▸ Exercise prompt
Only the number is needed: how many lines of the records include "myproc"?

▸ Material for this task
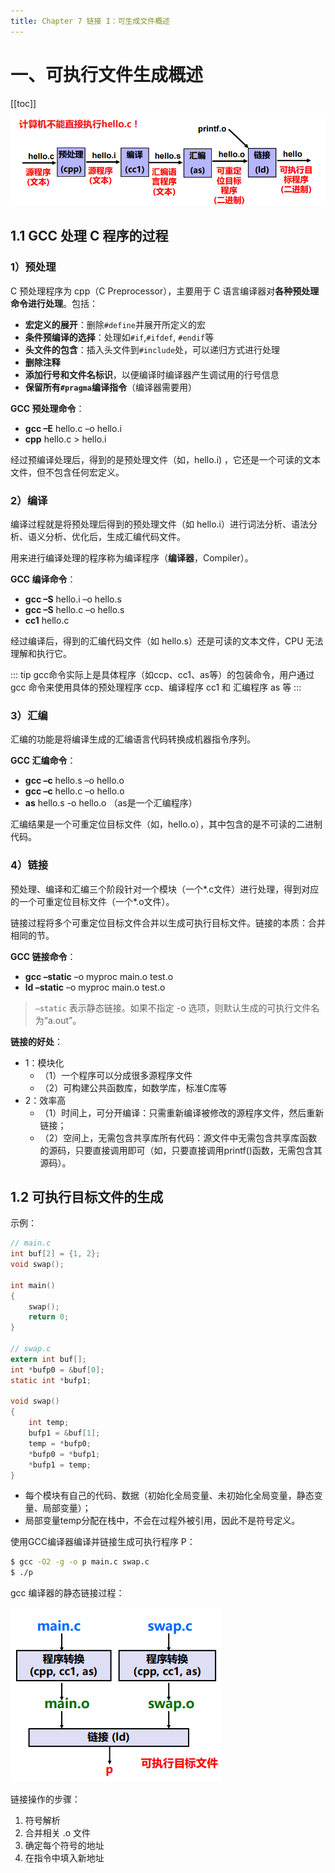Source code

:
 ```yaml
---
title: Chapter 7 链接 I：可生成文件概述
---
```


# 一、可执行文件生成概述

[[toc]]


![](./images/2021-09-03-23-03-04.png)

## 1.1 GCC 处理 C 程序的过程

### 1）预处理

C 预处理程序为 cpp（C Preprocessor），主要用于 C 语言编译器对**各种预处理命令进行处理**。包括：
+ **宏定义的展开**：删除`#define`并展开所定义的宏
+ **条件预编译的选择**：处理如`#if`,`#ifdef`, `#endif`等
+ **头文件的包含**：插入头文件到`#include`处，可以递归方式进行处理
+ **删除注释**
+ **添加行号和文件名标识**，以便编译时编译器产生调试用的行号信息
+ **保留所有`#pragma`编译指令**（编译器需要用）

**GCC 预处理命令**：
+ **gcc –E** hello.c –o hello.i
+ **cpp** hello.c > hello.i

经过预编译处理后，得到的是预处理文件（如，hello.i) ，它还是一个可读的文本文件，但不包含任何宏定义。

### 2）编译

编译过程就是将预处理后得到的预处理文件（如 hello.i）进行词法分析、语法分析、语义分析、优化后，生成汇编代码文件。

用来进行编译处理的程序称为编译程序（**编译器**，Compiler）。

**GCC 编译命令**：
+ **gcc –S** hello.i –o hello.s 
+ **gcc –S** hello.c –o hello.s 
+ **cc1** hello.c

经过编译后，得到的汇编代码文件（如 hello.s）还是可读的文本文件，CPU 无法理解和执行它。

::: tip
gcc命令实际上是具体程序（如ccp、cc1、as等）的包装命令，用户通过 gcc 命令来使用具体的预处理程序 ccp、编译程序 cc1 和
汇编程序 as 等
:::

### 3）汇编

汇编的功能是将编译生成的汇编语言代码转换成机器指令序列。

**GCC 汇编命令**：
+ **gcc –c** hello.s –o hello.o
+ **gcc –c** hello.c –o hello.o
+ **as** hello.s -o hello.o （as是一个汇编程序）

汇编结果是一个可重定位目标文件（如，hello.o），其中包含的是不可读的二进制代码。

### 4）链接

预处理、编译和汇编三个阶段针对一个模块（一个*.c文件）进行处理，得到对应的一个可重定位目标文件（一个*.o文件）。

链接过程将多个可重定位目标文件合并以生成可执行目标文件。链接的本质：合并相同的节。

**GCC 链接命令**：
+ **gcc –static** –o myproc main.o test.o
+ **ld –static** –o myproc main.o test.o

> `–static` 表示静态链接。如果不指定 -o 选项，则默认生成的可执行文件名为“a.out”。

**链接的好处**：
+ 1：模块化
  + （1）一个程序可以分成很多源程序文件
  + （2）可构建公共函数库，如数学库，标准C库等
+ 2：效率高
  + （1）时间上，可分开编译：只需重新编译被修改的源程序文件，然后重新链接；
  + （2）空间上，无需包含共享库所有代码：源文件中无需包含共享库函数的源码，只要直接调用即可（如，只要直接调用printf()函数，无需包含其源码）。

## 1.2 可执行目标文件的生成

示例：

```c
// main.c
int buf[2] = {1, 2};
void swap(); 

int main() 
{
    swap();
    return 0;
}

// swap.c
extern int buf[]; 
int *bufp0 = &buf[0];
static int *bufp1;

void swap()
{
    int temp;
    bufp1 = &buf[1];
    temp = *bufp0;
    *bufp0 = *bufp1;
    *bufp1 = temp;
}
```
+ 每个模块有自己的代码、数据（初始化全局变量、未初始化全局变量，静态变量、局部变量）；
+ 局部变量temp分配在栈中，不会在过程外被引用，因此不是符号定义。


使用GCC编译器编译并链接生成可执行程序 P：
```sh
$ gcc -O2 -g -o p main.c swap.c
$ ./p
```

gcc 编译器的静态链接过程：

![](./images/2021-09-03-23-41-16.png)

链接操作的步骤：
1. 符号解析
2. 合并相关 .o 文件
3. 确定每个符号的地址
4. 在指令中填入新地址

▸ Output of the exercise
2